Maxine Webster, then 15 and newly-arrived in Ellensburg with her widowed mother, was petite, pretty and possessed of a ready smile and quickly found herself at home in her new community.
In her sophomore year of high school, a boy named Sam Webster caught her eye. Good-looking and good-natured, he was the same age as Maxine but two grades ahead of her because her start in school had been delayed by tuberculosis.
One day Maxine, a jitterbug fan who loved to dance, invited Sam to a tolo and before long, they were a couple, dancing at the local YWCA or at Playland, a large dance pavilion in Selah that drew packed crowds. Sam enrolled at Central after graduation only to be drafted into the Army. Three days later, the war ended. Sam was shipped off to post-war Japan to run a PX. Maxine wrote regularly “to keep his morale up.”
With Sam back home after an 18-month enlistment, the romance that had budded at tolo resumed. Sam enrolled at Central and worked in his family's business. In December 1948 he presented Maxine with a ring.
“I get to choose the month,” he told her, designating August. “You choose the day.”
Laughing, Maxine immediately suggested the first. Her mother was thrilled. It had been her own wedding day. “When I checked the calendar, it was a Monday,” Maxine says. “But I couldn't disappoint her.”
They wed on Aug. 1, 1949 at St. Andrews Catholic Church, exchanging vows that would endure 58 years until Sam's death in 2008.
Sam's family owned several businesses, among them the popular Webster's Cafe and Smokehouse, originally a candy store founded by Sam's grandfather William Webster in 1907. The Smokehouse area of the business was a place where a mostly male clientele gathered for coffee, conversation, cigars and a quick meal while sharing news of the day. When his father retired, Sam took over the Cafe and Smokehouse which closed in 1986 after nearly eight decades of operation.
While Sam ran the business, Maxine turned to running a family. It would be no small task. The couple had seven children, the first three born at the old Ellensburg General Hospital, the next two at Valley General Hospital and the sixth at Ellensburg General.
In 1964, Maxine was pregnant again. On Dec. 31, just before midnight, their youngest child - a boy they named Kent - became the fourth baby born at KVH Hospital. Opened just two days earlier, the brand new hospital was a study in modernity and “much better” than its predecessors, Maxine says.

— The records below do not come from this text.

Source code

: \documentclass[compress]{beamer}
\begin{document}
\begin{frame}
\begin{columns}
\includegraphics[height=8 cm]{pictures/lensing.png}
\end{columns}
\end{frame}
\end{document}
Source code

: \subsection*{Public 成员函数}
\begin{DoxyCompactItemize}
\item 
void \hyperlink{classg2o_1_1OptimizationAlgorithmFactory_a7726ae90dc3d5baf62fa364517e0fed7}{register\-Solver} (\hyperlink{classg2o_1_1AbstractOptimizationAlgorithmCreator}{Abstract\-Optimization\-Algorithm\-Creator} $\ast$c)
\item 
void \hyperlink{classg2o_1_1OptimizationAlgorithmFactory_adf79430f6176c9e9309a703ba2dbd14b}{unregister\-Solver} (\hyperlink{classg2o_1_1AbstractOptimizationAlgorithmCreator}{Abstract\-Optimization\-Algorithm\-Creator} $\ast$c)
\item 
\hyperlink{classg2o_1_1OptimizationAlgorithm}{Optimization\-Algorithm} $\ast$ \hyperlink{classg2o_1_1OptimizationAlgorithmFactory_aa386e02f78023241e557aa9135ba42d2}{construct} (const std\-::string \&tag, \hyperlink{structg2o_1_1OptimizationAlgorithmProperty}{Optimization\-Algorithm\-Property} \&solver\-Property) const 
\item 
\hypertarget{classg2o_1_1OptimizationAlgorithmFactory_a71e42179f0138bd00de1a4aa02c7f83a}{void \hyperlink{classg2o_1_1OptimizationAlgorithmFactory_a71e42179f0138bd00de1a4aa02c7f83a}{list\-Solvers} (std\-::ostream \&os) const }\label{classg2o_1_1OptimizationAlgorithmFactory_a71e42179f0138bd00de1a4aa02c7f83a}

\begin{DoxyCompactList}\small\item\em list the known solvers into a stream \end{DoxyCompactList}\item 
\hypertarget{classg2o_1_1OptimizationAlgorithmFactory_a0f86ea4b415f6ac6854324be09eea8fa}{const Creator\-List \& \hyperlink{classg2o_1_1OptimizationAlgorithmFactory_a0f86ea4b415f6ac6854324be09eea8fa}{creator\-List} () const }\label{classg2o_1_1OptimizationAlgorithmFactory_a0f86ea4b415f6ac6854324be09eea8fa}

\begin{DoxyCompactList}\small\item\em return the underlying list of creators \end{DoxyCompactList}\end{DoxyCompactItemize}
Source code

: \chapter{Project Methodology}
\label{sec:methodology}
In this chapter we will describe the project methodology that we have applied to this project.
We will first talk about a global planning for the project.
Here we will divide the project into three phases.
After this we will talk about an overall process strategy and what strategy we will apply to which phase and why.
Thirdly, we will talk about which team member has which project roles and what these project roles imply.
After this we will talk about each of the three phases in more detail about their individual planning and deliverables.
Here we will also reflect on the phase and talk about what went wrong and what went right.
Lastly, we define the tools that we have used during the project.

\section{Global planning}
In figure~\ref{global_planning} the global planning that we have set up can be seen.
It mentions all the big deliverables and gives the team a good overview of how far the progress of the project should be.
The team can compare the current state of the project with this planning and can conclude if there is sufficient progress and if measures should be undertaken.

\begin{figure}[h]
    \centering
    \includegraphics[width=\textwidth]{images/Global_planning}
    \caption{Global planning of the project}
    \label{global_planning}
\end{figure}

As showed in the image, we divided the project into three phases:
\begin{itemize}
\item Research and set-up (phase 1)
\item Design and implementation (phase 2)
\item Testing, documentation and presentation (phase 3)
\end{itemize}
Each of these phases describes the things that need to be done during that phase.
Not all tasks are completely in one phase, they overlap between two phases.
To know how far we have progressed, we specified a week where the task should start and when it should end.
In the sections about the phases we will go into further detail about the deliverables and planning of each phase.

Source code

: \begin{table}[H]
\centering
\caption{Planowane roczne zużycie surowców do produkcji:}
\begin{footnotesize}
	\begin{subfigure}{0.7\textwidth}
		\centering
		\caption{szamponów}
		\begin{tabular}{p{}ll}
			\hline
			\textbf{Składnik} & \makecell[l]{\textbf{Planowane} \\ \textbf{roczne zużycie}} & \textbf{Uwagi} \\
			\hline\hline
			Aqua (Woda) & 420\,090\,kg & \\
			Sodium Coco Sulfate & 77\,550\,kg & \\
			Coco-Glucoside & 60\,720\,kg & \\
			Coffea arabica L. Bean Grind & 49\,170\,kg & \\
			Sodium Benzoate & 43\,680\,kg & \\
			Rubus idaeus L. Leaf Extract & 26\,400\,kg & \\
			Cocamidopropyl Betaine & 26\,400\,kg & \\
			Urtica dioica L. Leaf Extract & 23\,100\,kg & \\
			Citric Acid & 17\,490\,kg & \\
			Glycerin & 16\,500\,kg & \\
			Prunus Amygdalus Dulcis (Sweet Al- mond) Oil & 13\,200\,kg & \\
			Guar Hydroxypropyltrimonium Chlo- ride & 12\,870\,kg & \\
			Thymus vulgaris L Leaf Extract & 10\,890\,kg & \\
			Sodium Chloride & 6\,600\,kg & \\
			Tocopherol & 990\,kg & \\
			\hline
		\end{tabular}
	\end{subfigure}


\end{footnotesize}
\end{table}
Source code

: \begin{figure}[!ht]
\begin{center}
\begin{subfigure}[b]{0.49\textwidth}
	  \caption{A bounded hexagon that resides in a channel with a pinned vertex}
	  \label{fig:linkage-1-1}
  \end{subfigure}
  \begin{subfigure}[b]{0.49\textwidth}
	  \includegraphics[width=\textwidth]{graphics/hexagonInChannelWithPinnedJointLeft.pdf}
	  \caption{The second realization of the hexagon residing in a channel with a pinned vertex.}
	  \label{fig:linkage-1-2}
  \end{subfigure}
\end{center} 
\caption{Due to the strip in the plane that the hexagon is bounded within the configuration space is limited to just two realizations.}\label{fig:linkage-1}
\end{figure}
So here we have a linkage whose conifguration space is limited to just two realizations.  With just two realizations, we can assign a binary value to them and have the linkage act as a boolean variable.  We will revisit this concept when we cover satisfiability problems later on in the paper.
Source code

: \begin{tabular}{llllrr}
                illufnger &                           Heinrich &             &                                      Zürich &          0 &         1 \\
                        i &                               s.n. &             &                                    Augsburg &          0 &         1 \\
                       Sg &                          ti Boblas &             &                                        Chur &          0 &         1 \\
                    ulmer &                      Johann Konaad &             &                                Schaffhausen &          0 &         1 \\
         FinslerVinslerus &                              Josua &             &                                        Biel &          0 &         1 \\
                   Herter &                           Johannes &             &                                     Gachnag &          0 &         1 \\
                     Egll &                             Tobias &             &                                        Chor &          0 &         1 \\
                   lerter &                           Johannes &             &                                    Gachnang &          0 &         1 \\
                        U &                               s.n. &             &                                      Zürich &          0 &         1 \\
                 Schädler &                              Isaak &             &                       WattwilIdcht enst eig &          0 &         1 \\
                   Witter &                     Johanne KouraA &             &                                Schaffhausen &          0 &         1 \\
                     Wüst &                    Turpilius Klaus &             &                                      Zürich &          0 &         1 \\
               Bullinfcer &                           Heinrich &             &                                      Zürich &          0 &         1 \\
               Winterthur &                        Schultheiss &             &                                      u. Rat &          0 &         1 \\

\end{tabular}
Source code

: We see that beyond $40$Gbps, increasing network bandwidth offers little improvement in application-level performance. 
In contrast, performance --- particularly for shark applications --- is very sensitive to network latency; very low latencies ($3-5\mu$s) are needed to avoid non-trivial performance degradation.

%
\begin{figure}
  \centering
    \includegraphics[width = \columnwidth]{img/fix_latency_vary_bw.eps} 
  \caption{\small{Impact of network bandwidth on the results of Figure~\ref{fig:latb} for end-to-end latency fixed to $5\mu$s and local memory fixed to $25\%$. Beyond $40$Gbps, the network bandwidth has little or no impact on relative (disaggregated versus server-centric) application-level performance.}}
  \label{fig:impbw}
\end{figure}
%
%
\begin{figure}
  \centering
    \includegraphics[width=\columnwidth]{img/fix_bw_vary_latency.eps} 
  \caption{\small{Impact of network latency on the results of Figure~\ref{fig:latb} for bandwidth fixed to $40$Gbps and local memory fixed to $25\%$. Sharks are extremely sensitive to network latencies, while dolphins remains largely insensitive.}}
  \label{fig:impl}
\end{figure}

With a dozen beds, no fewer than 11 staff members, labor rooms separated from other patients and a separate waiting room for fathers, the obstetrical wing marked a new era of obstetrical care in Ellensburg. Patient rooms, described as light, airy and comfortable, were equipped with electrically operated beds, a two-way communication system between patients and nurses, phones and TVs and pipe oxygen and suction at each bed. Three nurseries were each equipped with four bassinets plus a state-of-the-art incubator. The hospital also offered disposable, pre-packaged formula.
“I was only there 45 hours but if I remember right, there was wallpaper on some of the walls and it felt homey,” Maxine, now 86, says. “It seemed like the personnel was better and the equipment was better. It was a well-run hospital.”
“There were some in the community who liked the old hospital better,” Maxine says. “But I liked the new one. It was time.”